# TASK
Copy each line from the entries that the word "momento" appears in.

Source data:
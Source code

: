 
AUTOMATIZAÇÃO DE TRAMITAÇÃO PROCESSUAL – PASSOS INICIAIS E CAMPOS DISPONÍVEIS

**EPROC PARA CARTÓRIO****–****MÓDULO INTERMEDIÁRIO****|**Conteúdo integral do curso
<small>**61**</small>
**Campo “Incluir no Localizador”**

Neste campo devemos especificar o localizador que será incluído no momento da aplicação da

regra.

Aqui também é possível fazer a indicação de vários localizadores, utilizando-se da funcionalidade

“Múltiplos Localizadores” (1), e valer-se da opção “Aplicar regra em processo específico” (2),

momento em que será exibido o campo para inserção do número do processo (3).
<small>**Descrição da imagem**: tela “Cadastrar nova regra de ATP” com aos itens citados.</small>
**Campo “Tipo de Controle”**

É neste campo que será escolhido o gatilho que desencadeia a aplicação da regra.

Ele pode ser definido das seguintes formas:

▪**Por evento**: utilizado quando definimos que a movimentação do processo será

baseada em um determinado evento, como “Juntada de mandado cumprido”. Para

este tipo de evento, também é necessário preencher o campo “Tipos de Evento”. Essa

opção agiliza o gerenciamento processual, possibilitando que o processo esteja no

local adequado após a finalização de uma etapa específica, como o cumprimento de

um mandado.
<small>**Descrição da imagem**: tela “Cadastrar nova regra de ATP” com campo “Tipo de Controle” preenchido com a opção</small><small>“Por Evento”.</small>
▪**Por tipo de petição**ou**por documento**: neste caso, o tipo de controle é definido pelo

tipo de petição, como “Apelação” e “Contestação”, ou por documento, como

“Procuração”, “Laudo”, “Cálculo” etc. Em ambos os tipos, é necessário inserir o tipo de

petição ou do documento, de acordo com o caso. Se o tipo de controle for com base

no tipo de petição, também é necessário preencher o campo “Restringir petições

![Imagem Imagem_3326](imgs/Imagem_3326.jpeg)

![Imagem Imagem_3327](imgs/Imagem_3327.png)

# RESPONSE BELOW
Neste campo devemos especificar o localizador que será incluído no momento da aplicação da
momento em que será exibido o campo para inserção do número do processo (3).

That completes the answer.